* **Exercise instructions**
Reproduce exactly the lines below from the one containing "The two distinct" through the one containing "temporally to $S$.", including both, and nothing else.

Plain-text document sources
|---|

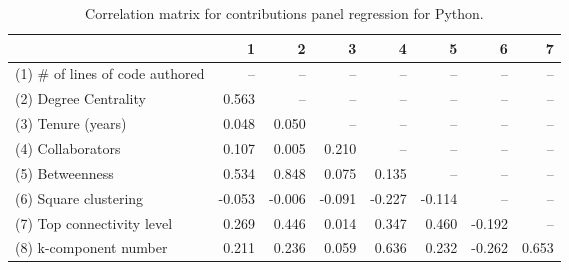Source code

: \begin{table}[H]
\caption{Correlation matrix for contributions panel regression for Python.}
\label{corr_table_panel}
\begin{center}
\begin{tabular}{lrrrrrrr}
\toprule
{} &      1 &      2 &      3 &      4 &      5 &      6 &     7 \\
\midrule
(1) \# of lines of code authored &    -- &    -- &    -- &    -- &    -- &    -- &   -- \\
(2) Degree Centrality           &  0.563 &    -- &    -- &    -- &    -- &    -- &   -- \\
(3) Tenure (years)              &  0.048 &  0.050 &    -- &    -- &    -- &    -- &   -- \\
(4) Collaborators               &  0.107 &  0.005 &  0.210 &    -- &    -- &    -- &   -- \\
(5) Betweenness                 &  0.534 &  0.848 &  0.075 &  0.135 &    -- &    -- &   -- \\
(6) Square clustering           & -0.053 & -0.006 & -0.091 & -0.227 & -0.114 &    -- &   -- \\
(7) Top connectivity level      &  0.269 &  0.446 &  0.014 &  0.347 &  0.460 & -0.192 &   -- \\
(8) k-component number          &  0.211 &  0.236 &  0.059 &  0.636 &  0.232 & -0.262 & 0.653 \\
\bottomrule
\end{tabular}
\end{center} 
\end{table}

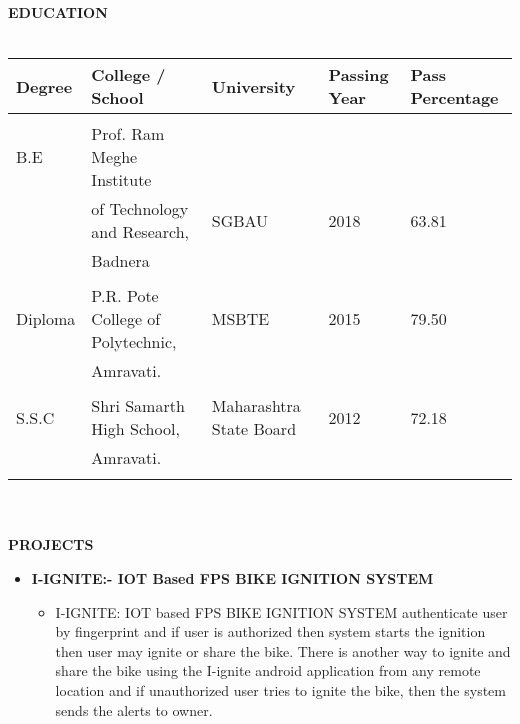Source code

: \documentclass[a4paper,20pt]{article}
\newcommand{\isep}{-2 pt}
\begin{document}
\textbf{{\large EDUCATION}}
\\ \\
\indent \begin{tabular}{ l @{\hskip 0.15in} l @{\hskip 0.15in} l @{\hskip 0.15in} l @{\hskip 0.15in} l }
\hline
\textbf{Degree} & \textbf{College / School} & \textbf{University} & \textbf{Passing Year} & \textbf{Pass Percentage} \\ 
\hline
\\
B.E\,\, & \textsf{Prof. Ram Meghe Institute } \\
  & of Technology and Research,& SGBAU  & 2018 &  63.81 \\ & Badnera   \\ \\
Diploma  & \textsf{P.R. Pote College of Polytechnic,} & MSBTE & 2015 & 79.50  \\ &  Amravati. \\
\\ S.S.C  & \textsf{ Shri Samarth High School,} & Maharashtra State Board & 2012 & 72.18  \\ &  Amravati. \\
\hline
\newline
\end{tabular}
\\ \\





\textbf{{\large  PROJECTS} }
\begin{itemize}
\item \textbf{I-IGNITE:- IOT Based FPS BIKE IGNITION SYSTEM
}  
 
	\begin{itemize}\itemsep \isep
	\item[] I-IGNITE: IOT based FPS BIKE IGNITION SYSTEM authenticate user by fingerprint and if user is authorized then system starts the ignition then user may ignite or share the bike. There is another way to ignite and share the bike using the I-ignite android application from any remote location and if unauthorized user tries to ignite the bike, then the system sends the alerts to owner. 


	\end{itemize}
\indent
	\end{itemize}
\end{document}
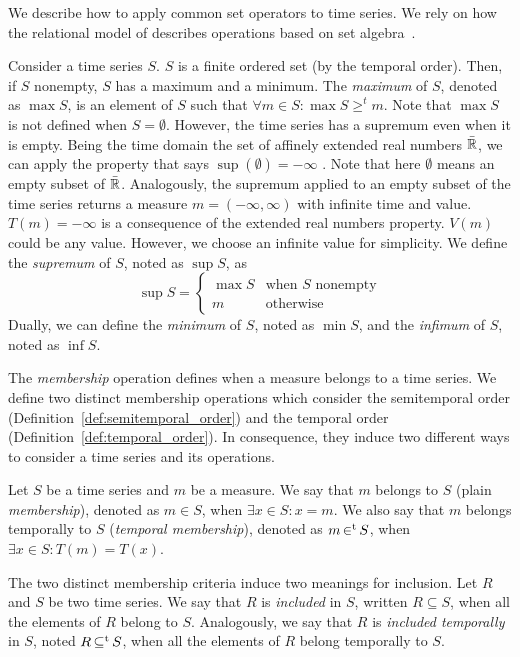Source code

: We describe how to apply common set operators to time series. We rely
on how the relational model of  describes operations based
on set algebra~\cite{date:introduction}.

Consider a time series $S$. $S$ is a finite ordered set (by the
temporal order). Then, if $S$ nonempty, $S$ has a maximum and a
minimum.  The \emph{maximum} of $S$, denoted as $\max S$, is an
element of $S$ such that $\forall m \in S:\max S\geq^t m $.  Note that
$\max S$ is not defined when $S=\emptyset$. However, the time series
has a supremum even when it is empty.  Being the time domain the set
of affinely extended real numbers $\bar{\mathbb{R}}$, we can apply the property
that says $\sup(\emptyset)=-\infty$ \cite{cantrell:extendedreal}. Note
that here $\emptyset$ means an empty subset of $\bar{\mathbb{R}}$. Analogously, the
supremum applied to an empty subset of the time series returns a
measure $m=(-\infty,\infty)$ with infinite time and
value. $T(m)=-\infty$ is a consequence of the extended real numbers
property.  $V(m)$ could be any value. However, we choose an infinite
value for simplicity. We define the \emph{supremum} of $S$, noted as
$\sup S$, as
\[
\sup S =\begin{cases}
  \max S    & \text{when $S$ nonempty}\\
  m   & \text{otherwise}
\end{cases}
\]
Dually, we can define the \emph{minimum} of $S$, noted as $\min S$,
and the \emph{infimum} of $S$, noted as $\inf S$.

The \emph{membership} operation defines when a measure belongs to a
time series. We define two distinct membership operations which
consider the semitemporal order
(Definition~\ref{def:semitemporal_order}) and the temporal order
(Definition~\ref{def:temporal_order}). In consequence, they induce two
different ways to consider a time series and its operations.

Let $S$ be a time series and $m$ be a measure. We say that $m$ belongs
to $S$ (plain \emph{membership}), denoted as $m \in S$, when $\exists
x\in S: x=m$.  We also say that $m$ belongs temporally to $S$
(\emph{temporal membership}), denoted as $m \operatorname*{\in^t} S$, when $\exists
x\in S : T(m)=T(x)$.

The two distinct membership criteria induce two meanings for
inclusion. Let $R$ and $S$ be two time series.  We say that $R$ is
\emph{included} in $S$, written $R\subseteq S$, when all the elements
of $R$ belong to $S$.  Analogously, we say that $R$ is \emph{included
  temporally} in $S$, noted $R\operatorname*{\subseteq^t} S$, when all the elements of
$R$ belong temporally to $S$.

|---|

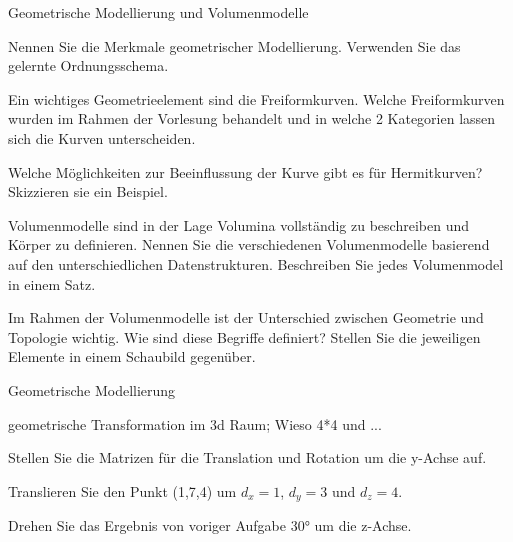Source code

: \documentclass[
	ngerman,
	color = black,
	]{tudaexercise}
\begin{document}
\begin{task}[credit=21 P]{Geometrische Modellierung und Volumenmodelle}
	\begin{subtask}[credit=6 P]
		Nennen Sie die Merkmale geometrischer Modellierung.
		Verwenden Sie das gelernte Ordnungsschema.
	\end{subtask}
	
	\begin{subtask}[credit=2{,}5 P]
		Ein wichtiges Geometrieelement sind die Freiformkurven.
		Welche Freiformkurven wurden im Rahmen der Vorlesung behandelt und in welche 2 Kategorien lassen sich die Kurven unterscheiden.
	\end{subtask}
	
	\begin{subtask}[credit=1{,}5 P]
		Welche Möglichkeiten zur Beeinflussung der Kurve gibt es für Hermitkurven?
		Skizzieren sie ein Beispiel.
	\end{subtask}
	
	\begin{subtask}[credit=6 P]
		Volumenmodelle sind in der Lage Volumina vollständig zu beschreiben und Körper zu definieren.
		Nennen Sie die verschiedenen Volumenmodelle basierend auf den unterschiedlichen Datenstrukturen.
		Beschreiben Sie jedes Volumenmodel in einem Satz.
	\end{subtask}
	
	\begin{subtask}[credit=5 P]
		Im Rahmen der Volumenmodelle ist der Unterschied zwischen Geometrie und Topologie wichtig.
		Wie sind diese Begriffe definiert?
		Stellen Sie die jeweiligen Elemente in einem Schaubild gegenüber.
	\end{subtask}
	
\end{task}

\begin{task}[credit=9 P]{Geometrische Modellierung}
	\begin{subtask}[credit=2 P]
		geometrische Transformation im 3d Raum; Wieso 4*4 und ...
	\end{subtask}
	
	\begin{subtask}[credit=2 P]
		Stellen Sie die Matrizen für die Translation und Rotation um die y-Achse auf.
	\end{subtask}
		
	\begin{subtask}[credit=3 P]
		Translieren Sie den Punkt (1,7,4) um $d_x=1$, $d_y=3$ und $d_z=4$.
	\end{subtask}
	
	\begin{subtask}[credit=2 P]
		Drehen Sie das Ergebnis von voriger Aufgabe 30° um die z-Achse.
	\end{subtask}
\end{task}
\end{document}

|---|

* **Expected output**
The two distinct membership criteria induce two meanings for
inclusion. Let $R$ and $S$ be two time series.  We say that $R$ is
\emph{included} in $S$, written $R\subseteq S$, when all the elements
of $R$ belong to $S$.  Analogously, we say that $R$ is \emph{included
  temporally} in $S$, noted $R\operatorname*{\subseteq^t} S$, when all the elements of
$R$ belong temporally to $S$.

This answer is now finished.